Nuno M.F.S.A. Cerqueira, Pedro A. Fernandes and Maria J. Ramos

Abstract

Ribonucleotide Reductase (RNR) plays a critical role in DNA synthesis, and is a well-recognized target for cancer chemotherapeutic and antiviral agents. RNR inhibition precludes DNA transcription and repair, from which results cell apoptosis. Many regulation checkpoints concerning RNR activity have been unravelled through the last two decades, with potential use to inhibit enzyme activity. This was accomplished by researchers from different but complementary areas from which several and different inhibitors have resulted. The volume of these studies has generated over 4000 articles since the discovery of RNR in 1960. Some of these compounds have already been approved by FDA and EMEA for the treatment of specific types of cancer, as it is the case of gemcitabine, fluoromethylene and hydroxyurea.

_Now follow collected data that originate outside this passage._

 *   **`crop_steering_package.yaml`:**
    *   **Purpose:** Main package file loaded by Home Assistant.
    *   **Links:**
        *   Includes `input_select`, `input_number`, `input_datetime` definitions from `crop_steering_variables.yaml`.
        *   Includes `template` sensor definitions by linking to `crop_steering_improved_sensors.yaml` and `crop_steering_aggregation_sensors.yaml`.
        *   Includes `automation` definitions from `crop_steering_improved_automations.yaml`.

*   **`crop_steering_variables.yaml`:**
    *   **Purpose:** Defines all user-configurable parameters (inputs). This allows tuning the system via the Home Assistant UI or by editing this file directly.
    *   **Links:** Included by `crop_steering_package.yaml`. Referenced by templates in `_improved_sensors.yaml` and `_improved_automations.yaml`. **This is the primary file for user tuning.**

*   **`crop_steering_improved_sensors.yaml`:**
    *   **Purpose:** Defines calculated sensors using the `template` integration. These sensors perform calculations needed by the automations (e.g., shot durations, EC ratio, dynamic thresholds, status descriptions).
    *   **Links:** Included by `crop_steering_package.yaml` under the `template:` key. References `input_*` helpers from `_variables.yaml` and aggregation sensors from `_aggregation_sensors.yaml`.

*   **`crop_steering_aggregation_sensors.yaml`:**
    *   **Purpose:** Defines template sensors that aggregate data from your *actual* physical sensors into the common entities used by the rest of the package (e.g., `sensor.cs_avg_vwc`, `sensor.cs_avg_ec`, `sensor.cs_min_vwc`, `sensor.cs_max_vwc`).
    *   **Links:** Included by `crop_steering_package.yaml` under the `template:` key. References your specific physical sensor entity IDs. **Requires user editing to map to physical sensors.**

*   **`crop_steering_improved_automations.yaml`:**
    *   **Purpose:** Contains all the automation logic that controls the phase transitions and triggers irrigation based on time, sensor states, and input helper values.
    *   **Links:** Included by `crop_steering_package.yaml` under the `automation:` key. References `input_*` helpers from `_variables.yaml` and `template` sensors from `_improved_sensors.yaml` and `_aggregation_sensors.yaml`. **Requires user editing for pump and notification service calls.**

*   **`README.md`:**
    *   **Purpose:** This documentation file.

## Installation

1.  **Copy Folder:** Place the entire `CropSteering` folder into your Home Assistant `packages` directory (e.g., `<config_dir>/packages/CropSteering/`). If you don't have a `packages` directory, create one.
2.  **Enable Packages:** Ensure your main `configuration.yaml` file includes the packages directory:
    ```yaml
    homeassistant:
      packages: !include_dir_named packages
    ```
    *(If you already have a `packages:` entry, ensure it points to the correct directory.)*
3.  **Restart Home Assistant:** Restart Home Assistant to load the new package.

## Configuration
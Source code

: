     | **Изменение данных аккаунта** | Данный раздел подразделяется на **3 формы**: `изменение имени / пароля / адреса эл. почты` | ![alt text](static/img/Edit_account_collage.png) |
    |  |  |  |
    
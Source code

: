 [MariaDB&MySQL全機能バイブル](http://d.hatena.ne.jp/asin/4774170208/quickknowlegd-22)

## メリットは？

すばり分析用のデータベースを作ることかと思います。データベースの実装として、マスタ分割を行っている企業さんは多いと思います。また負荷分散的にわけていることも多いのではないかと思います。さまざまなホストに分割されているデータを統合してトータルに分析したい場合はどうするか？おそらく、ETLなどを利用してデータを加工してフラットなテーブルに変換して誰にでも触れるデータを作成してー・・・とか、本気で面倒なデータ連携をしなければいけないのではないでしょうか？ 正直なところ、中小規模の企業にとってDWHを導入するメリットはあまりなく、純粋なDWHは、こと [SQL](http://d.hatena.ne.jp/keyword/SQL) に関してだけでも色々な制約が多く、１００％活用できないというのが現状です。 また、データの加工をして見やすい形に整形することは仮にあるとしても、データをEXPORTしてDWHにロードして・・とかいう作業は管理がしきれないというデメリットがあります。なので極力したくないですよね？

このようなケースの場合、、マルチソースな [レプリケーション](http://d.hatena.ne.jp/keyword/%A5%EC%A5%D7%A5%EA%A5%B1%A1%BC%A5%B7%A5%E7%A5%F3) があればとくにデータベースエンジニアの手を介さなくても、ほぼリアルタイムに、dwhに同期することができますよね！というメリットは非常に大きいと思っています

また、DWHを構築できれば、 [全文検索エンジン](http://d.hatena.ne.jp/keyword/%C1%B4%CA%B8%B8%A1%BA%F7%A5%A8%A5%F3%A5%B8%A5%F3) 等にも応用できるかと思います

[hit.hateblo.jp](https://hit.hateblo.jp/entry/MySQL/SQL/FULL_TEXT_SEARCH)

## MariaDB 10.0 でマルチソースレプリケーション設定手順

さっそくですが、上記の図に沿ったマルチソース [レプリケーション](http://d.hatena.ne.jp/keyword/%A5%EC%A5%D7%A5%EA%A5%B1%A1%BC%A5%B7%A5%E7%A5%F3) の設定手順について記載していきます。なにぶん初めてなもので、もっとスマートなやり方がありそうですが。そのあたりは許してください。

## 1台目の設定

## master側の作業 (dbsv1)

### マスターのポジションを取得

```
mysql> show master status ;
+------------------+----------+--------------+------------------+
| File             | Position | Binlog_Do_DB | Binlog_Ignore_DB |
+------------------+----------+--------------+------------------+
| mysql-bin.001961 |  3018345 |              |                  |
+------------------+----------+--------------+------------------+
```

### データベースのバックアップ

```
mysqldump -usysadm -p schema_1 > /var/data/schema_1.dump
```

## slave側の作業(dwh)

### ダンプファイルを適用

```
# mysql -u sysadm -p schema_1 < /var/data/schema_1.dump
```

This review summarizes patents and papers during the period 1958 - 2009 dealing with the present understanding of ribonucleotide reductase biochemistry, mechanism of action and the most relevant data concerning RNR inhibition. Special attention is given to the inhibitors that have been patented and are currently in clinical use.

Keywords:

Ribonucleotide reductase, inhibitors, antisense, dimerization, radicalscavengers, iron chelators, substrate analogues, allosteric, theoretical results, mechanisms, DNA, gemcitabine, hydroxyurea, GTI-2040, tezacitabine

Affiliation:

REQUIMTE / Faculdade de Ciencias do Porto, Rua Campo Alegre, 687, 4169-007 Porto, Portugal.